A GOL já fala em ampliar rapidamente sua futura frota de Airbus A330neo, poucos dias após estrear seus primeiros voos internacionais de longa distância entre o Rio de Janeiro e Nova York. Segundo o presidente da companhia, Celso Ferrer, a empresa já procura mais aeronaves para dar sequência à expansão.
"Estamos procurando mais aviões", afirmou Ferrer durante um evento em Nova York, segundo a FlightGlobal. O executivo disse que a meta é chegar "rapidamente" a uma quantidade de aeronaves na casa dos dois dígitos, ou seja, ao menos uma frota de dez jatos de fuselagem larga.

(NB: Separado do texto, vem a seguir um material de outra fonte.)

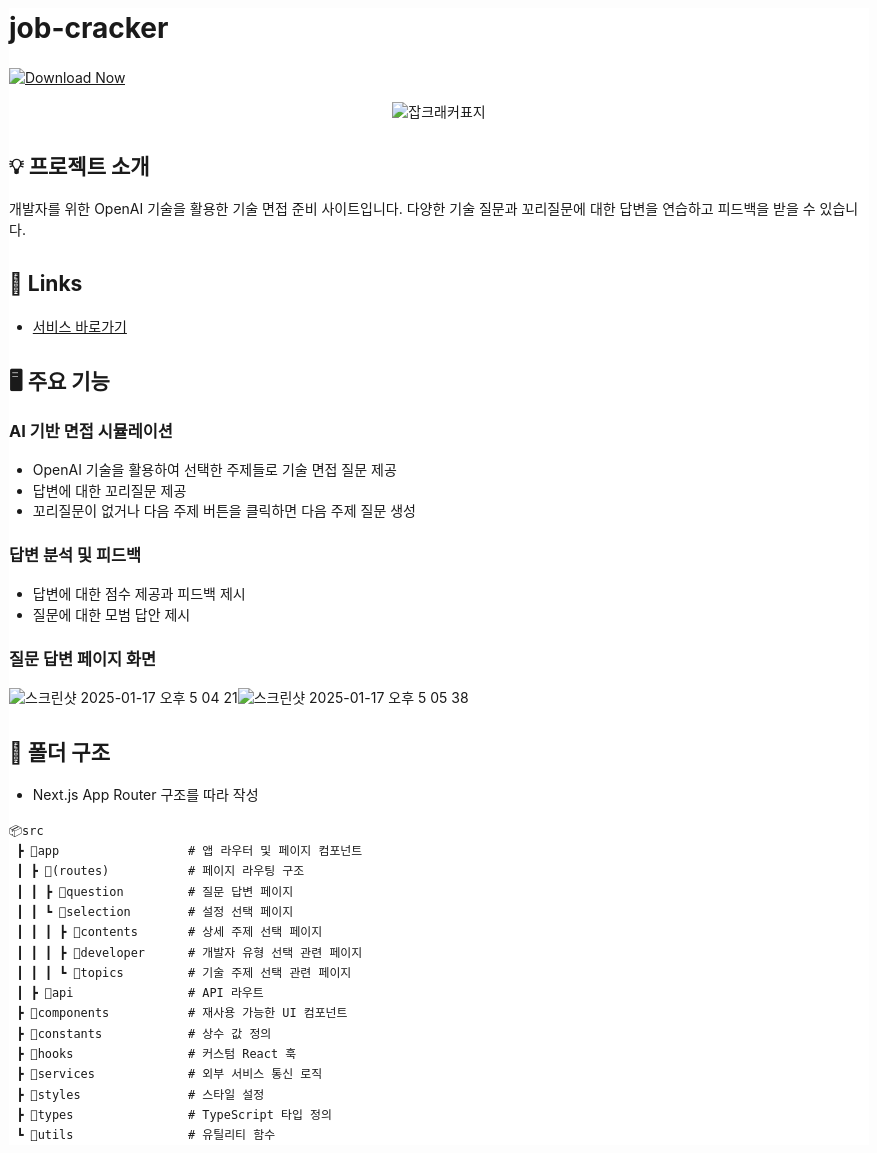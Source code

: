 # job-cracker

[![Download Now](https://img.shields.io/badge/Download%20Here-Full%20version-green)](https://github.com/slipernard30gpa/ZK-Wave-2025/releases/download/gcsl1hoz8h/ZK-Wave-2025.zip)

<p align="center"><img width="70%" alt="잡크래커표지" src="https://github.com/user-attachments/assets/dda16a64-07b1-473b-8ef2-189bbcb669ff" /></p>

## 💡 프로젝트 소개

개발자를 위한 OpenAI 기술을 활용한 기술 면접 준비 사이트입니다.
다양한 기술 질문과 꼬리질문에 대한 답변을 연습하고 피드백을 받을 수 있습니다.

## 🔗 Links

- [서비스 바로가기](https://jobcracker.vercel.app/)

## 🖥️ 주요 기능

### AI 기반 면접 시뮬레이션

- OpenAI 기술을 활용하여 선택한 주제들로 기술 면접 질문 제공
- 답변에 대한 꼬리질문 제공
- 꼬리질문이 없거나 다음 주제 버튼을 클릭하면 다음 주제 질문 생성

### 답변 분석 및 피드백

- 답변에 대한 점수 제공과 피드백 제시
- 질문에 대한 모범 답안 제시

### 질문 답변 페이지 화면

<img width="50%" alt="스크린샷 2025-01-17 오후 5 04 21" src="https://github.com/user-attachments/assets/bf5bf24e-4174-4211-8158-77e30d652fd2" /><img width="50%" alt="스크린샷 2025-01-17 오후 5 05 38" src="https://github.com/user-attachments/assets/c6f07a7e-ba15-4ab1-b88d-6882b12ee1e6" />

## 📂 폴더 구조

- Next.js App Router 구조를 따라 작성

```
📦src
 ┣ 📂app                  # 앱 라우터 및 페이지 컴포넌트
 ┃ ┣ 📂(routes)           # 페이지 라우팅 구조
 ┃ ┃ ┣ 📂question         # 질문 답변 페이지
 ┃ ┃ ┗ 📂selection        # 설정 선택 페이지
 ┃ ┃ ┃ ┣ 📂contents       # 상세 주제 선택 페이지
 ┃ ┃ ┃ ┣ 📂developer      # 개발자 유형 선택 관련 페이지
 ┃ ┃ ┃ ┗ 📂topics         # 기술 주제 선택 관련 페이지
 ┃ ┣ 📂api                # API 라우트
 ┣ 📂components           # 재사용 가능한 UI 컴포넌트
 ┣ 📂constants            # 상수 값 정의
 ┣ 📂hooks                # 커스텀 React 훅
 ┣ 📂services             # 외부 서비스 통신 로직
 ┣ 📂styles               # 스타일 설정
 ┣ 📂types                # TypeScript 타입 정의
 ┗ 📂utils                # 유틸리티 함수
```
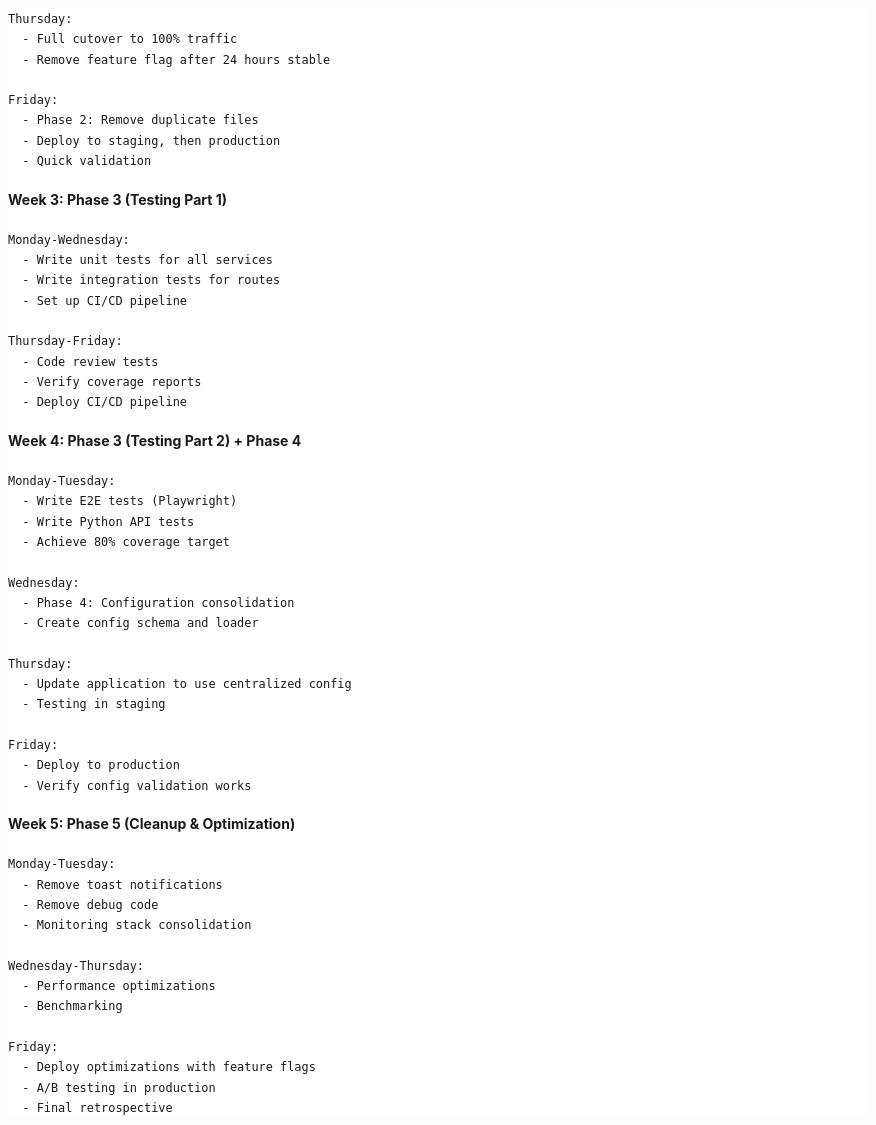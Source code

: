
 ```
Thursday:
  - Full cutover to 100% traffic
  - Remove feature flag after 24 hours stable

Friday:
  - Phase 2: Remove duplicate files
  - Deploy to staging, then production
  - Quick validation
```

#### Week 3: Phase 3 (Testing Part 1)
```
Monday-Wednesday:
  - Write unit tests for all services
  - Write integration tests for routes
  - Set up CI/CD pipeline

Thursday-Friday:
  - Code review tests
  - Verify coverage reports
  - Deploy CI/CD pipeline
```

#### Week 4: Phase 3 (Testing Part 2) + Phase 4
```
Monday-Tuesday:
  - Write E2E tests (Playwright)
  - Write Python API tests
  - Achieve 80% coverage target

Wednesday:
  - Phase 4: Configuration consolidation
  - Create config schema and loader

Thursday:
  - Update application to use centralized config
  - Testing in staging

Friday:
  - Deploy to production
  - Verify config validation works
```

#### Week 5: Phase 5 (Cleanup & Optimization)
```
Monday-Tuesday:
  - Remove toast notifications
  - Remove debug code
  - Monitoring stack consolidation

Wednesday-Thursday:
  - Performance optimizations
  - Benchmarking

Friday:
  - Deploy optimizations with feature flags
  - A/B testing in production
  - Final retrospective
```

Hoje, a GOL tem compromisso com apenas cinco Airbus A330-900, arrendados pela Avolon. As aeronaves voaram anteriormente na Azul e começarão a ser incorporadas à frota da companhia até o fim deste ano.
A mudança marca uma das maiores transformações na história da GOL. Desde sua fundação, a empresa operou exclusivamente aeronaves da família Boeing 737, modelo que sustentou sua estratégia de companhia de baixo custo por mais de duas décadas, embora suas passagens não fossem exatamente baratas.
A adoção de aviões de fuselagem larga ocorre poucos meses depois de a empresa e a Azul encerrarem negociações para uma possível fusão, quando as duas companhias compartilharam informações em busca de um eventual acordo, que não vingou.

Aviões emprestados
Enquanto seus próprios A330neo não chegam, a GOL utiliza Airbus A330 da espanhola Wamos Air em regime ACMI, que inclui aeronaves, tripulação, manutenção e seguro. O modelo permitiu à companhia inaugurar a rota Rio de Janeiro–Nova York e abrirá caminho para os voos entre o Galeão e Lisboa em setembro. Orlando e Paris também estão previstos até o fim do ano.
Segundo Ferrer, os cinco A330neo já contratados serão necessários para sustentar essas quatro rotas. A abertura de novos destinos dependerá da incorporação de mais aeronaves.
A expansão também acompanha os planos do Grupo Abra, controlador da GOL e da Avianca. O grupo vem ampliando sua presença na América Latina e recentemente fechou um acordo para incorporar a chilena Sky Airline à sua rede de companhias parceiras, reforçando sua estratégia de integração regional.